Records from a data source
%%

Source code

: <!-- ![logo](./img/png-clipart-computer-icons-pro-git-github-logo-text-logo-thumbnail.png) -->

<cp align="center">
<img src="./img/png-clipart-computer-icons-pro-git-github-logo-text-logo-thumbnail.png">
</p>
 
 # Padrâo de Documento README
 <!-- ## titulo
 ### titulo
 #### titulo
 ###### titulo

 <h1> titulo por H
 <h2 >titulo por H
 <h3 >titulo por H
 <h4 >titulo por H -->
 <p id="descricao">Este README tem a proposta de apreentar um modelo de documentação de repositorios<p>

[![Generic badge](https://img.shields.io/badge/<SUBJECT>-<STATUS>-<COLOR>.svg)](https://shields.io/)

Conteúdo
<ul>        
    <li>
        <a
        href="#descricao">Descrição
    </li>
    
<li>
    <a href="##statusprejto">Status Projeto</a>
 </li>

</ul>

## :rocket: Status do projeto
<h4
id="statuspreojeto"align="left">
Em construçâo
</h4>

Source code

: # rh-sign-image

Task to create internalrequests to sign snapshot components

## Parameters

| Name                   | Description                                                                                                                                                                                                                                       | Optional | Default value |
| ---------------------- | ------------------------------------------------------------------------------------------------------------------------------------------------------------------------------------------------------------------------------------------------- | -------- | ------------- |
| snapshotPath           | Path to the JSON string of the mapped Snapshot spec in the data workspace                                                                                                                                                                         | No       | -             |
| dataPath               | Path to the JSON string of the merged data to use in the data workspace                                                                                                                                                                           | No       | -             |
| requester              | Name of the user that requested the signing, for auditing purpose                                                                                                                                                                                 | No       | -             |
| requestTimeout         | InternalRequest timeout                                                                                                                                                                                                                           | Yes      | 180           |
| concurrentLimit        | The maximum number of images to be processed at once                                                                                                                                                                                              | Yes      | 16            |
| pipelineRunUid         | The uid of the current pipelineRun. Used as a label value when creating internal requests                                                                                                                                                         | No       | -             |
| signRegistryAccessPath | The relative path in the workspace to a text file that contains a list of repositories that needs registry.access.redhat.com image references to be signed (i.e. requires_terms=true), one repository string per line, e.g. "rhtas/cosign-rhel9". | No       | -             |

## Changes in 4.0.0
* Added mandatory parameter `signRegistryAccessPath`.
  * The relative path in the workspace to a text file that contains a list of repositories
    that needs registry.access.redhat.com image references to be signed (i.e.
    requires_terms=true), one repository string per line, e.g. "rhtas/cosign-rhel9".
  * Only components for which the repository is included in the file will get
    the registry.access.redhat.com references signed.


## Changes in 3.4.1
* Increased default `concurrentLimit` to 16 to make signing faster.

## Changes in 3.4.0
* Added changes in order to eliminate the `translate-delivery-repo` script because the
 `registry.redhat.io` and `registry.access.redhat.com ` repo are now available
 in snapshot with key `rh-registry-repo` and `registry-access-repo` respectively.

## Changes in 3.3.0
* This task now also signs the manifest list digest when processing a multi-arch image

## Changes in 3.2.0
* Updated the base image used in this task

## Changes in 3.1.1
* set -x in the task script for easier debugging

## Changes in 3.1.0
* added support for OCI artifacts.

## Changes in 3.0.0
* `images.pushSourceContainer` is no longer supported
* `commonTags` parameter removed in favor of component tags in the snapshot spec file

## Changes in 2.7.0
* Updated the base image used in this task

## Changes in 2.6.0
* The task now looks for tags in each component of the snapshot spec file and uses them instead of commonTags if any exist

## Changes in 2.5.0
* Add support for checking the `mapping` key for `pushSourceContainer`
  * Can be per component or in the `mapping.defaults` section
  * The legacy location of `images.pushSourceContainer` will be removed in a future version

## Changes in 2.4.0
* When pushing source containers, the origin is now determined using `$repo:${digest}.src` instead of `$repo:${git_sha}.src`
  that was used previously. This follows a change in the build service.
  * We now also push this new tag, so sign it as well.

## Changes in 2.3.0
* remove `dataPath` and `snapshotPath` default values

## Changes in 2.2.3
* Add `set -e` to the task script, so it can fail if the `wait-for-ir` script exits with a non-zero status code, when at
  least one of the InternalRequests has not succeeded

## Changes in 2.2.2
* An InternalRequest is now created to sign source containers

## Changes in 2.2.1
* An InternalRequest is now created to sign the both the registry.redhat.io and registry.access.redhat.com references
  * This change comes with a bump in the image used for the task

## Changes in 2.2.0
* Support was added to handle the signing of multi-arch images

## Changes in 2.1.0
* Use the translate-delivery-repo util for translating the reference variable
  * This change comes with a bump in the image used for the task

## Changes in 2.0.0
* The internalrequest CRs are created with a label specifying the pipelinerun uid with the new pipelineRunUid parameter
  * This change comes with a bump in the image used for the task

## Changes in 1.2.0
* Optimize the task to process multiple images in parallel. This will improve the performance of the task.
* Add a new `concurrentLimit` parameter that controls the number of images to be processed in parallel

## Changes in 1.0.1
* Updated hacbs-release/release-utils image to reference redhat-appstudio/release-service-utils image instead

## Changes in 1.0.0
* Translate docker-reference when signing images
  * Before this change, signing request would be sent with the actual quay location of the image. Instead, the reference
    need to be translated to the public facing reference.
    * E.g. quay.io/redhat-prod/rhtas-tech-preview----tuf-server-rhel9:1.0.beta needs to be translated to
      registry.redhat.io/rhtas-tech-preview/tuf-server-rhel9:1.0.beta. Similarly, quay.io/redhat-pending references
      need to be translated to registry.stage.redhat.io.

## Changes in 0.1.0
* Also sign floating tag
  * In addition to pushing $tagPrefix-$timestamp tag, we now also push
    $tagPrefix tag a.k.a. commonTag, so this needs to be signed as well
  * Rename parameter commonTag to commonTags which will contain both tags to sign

%%

• **ABOUT THIS EXERCISE**:
Above are the lines; repeat exactly the ones from the line containing "## Changes in 1.0.1" down to the line containing "when signing images", both inclusive.

• **WRITTEN ANSWER**:
## Changes in 1.0.1
* Updated hacbs-release/release-utils image to reference redhat-appstudio/release-service-utils image instead

## Changes in 1.0.0
* Translate docker-reference when signing images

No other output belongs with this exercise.